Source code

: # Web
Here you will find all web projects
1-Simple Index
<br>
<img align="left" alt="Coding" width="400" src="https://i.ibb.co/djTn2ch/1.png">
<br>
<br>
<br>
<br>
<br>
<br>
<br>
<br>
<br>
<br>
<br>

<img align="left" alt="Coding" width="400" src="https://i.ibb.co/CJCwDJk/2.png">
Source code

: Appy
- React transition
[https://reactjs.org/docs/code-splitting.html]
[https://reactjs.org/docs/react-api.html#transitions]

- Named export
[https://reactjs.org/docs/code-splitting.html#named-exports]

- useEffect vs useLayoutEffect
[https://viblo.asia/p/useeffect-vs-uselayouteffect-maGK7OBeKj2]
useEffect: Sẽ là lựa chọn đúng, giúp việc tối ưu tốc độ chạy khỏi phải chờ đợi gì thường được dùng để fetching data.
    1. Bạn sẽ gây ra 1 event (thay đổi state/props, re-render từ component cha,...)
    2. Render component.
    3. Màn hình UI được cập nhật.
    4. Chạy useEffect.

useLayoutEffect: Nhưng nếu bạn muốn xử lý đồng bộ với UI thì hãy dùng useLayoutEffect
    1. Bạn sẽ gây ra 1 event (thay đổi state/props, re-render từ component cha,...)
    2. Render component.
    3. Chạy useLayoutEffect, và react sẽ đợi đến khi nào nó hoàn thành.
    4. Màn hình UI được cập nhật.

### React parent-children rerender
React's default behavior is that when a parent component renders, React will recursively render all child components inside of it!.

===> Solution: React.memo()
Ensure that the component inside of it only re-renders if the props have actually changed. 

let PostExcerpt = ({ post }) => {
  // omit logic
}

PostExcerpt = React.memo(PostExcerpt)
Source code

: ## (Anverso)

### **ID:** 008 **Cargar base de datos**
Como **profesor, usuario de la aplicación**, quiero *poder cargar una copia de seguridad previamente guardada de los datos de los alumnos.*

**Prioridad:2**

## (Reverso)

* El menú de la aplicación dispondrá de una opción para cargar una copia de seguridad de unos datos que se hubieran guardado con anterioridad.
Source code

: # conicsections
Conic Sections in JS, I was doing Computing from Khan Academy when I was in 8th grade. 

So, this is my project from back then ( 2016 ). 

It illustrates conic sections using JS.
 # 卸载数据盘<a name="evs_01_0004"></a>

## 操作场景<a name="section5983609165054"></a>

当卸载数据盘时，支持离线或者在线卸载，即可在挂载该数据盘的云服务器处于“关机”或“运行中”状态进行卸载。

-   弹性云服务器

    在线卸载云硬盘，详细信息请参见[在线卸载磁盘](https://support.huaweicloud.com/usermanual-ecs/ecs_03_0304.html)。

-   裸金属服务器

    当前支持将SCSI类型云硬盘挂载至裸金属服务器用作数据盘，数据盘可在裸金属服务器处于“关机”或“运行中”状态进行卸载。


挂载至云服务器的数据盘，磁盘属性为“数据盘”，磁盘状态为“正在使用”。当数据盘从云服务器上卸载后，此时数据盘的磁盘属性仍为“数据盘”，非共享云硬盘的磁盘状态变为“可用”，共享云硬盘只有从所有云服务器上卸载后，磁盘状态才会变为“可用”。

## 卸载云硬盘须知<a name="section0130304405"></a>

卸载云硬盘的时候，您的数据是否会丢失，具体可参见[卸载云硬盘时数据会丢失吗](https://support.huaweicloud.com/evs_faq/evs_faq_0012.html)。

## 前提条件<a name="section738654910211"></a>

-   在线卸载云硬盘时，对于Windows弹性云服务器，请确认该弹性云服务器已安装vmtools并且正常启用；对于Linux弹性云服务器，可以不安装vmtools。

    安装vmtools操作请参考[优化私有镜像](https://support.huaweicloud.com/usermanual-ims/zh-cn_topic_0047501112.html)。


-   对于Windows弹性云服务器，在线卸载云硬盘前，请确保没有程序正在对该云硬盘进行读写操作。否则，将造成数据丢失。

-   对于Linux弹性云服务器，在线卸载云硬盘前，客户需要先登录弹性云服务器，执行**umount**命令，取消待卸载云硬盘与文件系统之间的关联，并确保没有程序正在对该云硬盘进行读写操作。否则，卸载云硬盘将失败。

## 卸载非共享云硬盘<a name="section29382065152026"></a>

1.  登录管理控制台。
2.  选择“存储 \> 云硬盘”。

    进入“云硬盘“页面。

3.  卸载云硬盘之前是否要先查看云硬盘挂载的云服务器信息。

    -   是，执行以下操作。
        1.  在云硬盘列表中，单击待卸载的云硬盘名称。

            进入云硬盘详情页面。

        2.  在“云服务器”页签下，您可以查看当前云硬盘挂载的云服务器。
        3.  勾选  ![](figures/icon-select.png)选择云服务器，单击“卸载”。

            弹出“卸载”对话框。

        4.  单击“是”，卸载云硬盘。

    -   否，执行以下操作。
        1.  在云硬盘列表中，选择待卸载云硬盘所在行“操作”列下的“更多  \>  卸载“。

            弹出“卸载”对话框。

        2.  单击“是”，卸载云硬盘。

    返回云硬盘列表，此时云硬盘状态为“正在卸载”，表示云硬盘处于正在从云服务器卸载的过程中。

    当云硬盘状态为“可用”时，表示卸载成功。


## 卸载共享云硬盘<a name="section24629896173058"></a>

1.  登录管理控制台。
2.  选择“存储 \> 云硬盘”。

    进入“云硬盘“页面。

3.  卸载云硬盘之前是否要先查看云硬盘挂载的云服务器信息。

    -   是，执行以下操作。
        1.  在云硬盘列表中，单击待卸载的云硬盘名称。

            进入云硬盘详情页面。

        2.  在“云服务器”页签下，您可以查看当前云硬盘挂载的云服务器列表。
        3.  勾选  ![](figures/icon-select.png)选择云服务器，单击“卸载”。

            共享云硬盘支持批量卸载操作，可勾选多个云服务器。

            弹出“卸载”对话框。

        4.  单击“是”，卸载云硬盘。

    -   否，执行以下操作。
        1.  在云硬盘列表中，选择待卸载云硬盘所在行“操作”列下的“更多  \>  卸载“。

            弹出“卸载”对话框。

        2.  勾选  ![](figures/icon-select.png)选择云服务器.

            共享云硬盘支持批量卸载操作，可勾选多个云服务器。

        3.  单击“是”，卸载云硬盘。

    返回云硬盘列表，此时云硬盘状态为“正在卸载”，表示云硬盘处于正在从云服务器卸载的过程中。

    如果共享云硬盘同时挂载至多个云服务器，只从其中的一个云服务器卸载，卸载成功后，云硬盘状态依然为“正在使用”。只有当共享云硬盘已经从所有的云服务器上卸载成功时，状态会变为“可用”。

• • • • •

What is being asked: Nothing in the data may be left out. Copy all of it exactly.

Solution below:
Source code

: # Web
Here you will find all web projects
1-Simple Index
<br>
<img align="left" alt="Coding" width="400" src="https://i.ibb.co/djTn2ch/1.png">
<br>
<br>
<br>
<br>
<br>
<br>
<br>
<br>
<br>
<br>
<br>

<img align="left" alt="Coding" width="400" src="https://i.ibb.co/CJCwDJk/2.png">
Source code

: Appy
- React transition
[https://reactjs.org/docs/code-splitting.html]
[https://reactjs.org/docs/react-api.html#transitions]

- Named export
[https://reactjs.org/docs/code-splitting.html#named-exports]

- useEffect vs useLayoutEffect
[https://viblo.asia/p/useeffect-vs-uselayouteffect-maGK7OBeKj2]
useEffect: Sẽ là lựa chọn đúng, giúp việc tối ưu tốc độ chạy khỏi phải chờ đợi gì thường được dùng để fetching data.
    1. Bạn sẽ gây ra 1 event (thay đổi state/props, re-render từ component cha,...)
    2. Render component.
    3. Màn hình UI được cập nhật.
    4. Chạy useEffect.

useLayoutEffect: Nhưng nếu bạn muốn xử lý đồng bộ với UI thì hãy dùng useLayoutEffect
    1. Bạn sẽ gây ra 1 event (thay đổi state/props, re-render từ component cha,...)
    2. Render component.
    3. Chạy useLayoutEffect, và react sẽ đợi đến khi nào nó hoàn thành.
    4. Màn hình UI được cập nhật.

### React parent-children rerender
React's default behavior is that when a parent component renders, React will recursively render all child components inside of it!.

===> Solution: React.memo()
Ensure that the component inside of it only re-renders if the props have actually changed. 

let PostExcerpt = ({ post }) => {
  // omit logic
}

PostExcerpt = React.memo(PostExcerpt)
Source code

: ## (Anverso)

### **ID:** 008 **Cargar base de datos**
Como **profesor, usuario de la aplicación**, quiero *poder cargar una copia de seguridad previamente guardada de los datos de los alumnos.*

**Prioridad:2**

## (Reverso)

* El menú de la aplicación dispondrá de una opción para cargar una copia de seguridad de unos datos que se hubieran guardado con anterioridad.
Source code

: # conicsections
Conic Sections in JS, I was doing Computing from Khan Academy when I was in 8th grade. 

So, this is my project from back then ( 2016 ). 

It illustrates conic sections using JS.
 # 卸载数据盘<a name="evs_01_0004"></a>

## 操作场景<a name="section5983609165054"></a>

当卸载数据盘时，支持离线或者在线卸载，即可在挂载该数据盘的云服务器处于“关机”或“运行中”状态进行卸载。

-   弹性云服务器

    在线卸载云硬盘，详细信息请参见[在线卸载磁盘](https://support.huaweicloud.com/usermanual-ecs/ecs_03_0304.html)。

-   裸金属服务器

    当前支持将SCSI类型云硬盘挂载至裸金属服务器用作数据盘，数据盘可在裸金属服务器处于“关机”或“运行中”状态进行卸载。


挂载至云服务器的数据盘，磁盘属性为“数据盘”，磁盘状态为“正在使用”。当数据盘从云服务器上卸载后，此时数据盘的磁盘属性仍为“数据盘”，非共享云硬盘的磁盘状态变为“可用”，共享云硬盘只有从所有云服务器上卸载后，磁盘状态才会变为“可用”。

## 卸载云硬盘须知<a name="section0130304405"></a>

卸载云硬盘的时候，您的数据是否会丢失，具体可参见[卸载云硬盘时数据会丢失吗](https://support.huaweicloud.com/evs_faq/evs_faq_0012.html)。

## 前提条件<a name="section738654910211"></a>

-   在线卸载云硬盘时，对于Windows弹性云服务器，请确认该弹性云服务器已安装vmtools并且正常启用；对于Linux弹性云服务器，可以不安装vmtools。

    安装vmtools操作请参考[优化私有镜像](https://support.huaweicloud.com/usermanual-ims/zh-cn_topic_0047501112.html)。


-   对于Windows弹性云服务器，在线卸载云硬盘前，请确保没有程序正在对该云硬盘进行读写操作。否则，将造成数据丢失。

-   对于Linux弹性云服务器，在线卸载云硬盘前，客户需要先登录弹性云服务器，执行**umount**命令，取消待卸载云硬盘与文件系统之间的关联，并确保没有程序正在对该云硬盘进行读写操作。否则，卸载云硬盘将失败。

## 卸载非共享云硬盘<a name="section29382065152026"></a>

1.  登录管理控制台。
2.  选择“存储 \> 云硬盘”。

    进入“云硬盘“页面。

3.  卸载云硬盘之前是否要先查看云硬盘挂载的云服务器信息。

    -   是，执行以下操作。
        1.  在云硬盘列表中，单击待卸载的云硬盘名称。

            进入云硬盘详情页面。

        2.  在“云服务器”页签下，您可以查看当前云硬盘挂载的云服务器。
        3.  勾选  ![](figures/icon-select.png)选择云服务器，单击“卸载”。

            弹出“卸载”对话框。

        4.  单击“是”，卸载云硬盘。

    -   否，执行以下操作。
        1.  在云硬盘列表中，选择待卸载云硬盘所在行“操作”列下的“更多  \>  卸载“。

            弹出“卸载”对话框。

        2.  单击“是”，卸载云硬盘。

    返回云硬盘列表，此时云硬盘状态为“正在卸载”，表示云硬盘处于正在从云服务器卸载的过程中。

    当云硬盘状态为“可用”时，表示卸载成功。


## 卸载共享云硬盘<a name="section24629896173058"></a>

1.  登录管理控制台。
2.  选择“存储 \> 云硬盘”。

    进入“云硬盘“页面。

3.  卸载云硬盘之前是否要先查看云硬盘挂载的云服务器信息。

    -   是，执行以下操作。
        1.  在云硬盘列表中，单击待卸载的云硬盘名称。

            进入云硬盘详情页面。

        2.  在“云服务器”页签下，您可以查看当前云硬盘挂载的云服务器列表。
        3.  勾选  ![](figures/icon-select.png)选择云服务器，单击“卸载”。

            共享云硬盘支持批量卸载操作，可勾选多个云服务器。

            弹出“卸载”对话框。

        4.  单击“是”，卸载云硬盘。

    -   否，执行以下操作。
        1.  在云硬盘列表中，选择待卸载云硬盘所在行“操作”列下的“更多  \>  卸载“。

            弹出“卸载”对话框。

        2.  勾选  ![](figures/icon-select.png)选择云服务器.

            共享云硬盘支持批量卸载操作，可勾选多个云服务器。

        3.  单击“是”，卸载云硬盘。

    返回云硬盘列表，此时云硬盘状态为“正在卸载”，表示云硬盘处于正在从云服务器卸载的过程中。

    如果共享云硬盘同时挂载至多个云服务器，只从其中的一个云服务器卸载，卸载成功后，云硬盘状态依然为“正在使用”。只有当共享云硬盘已经从所有的云服务器上卸载成功时，状态会变为“可用”。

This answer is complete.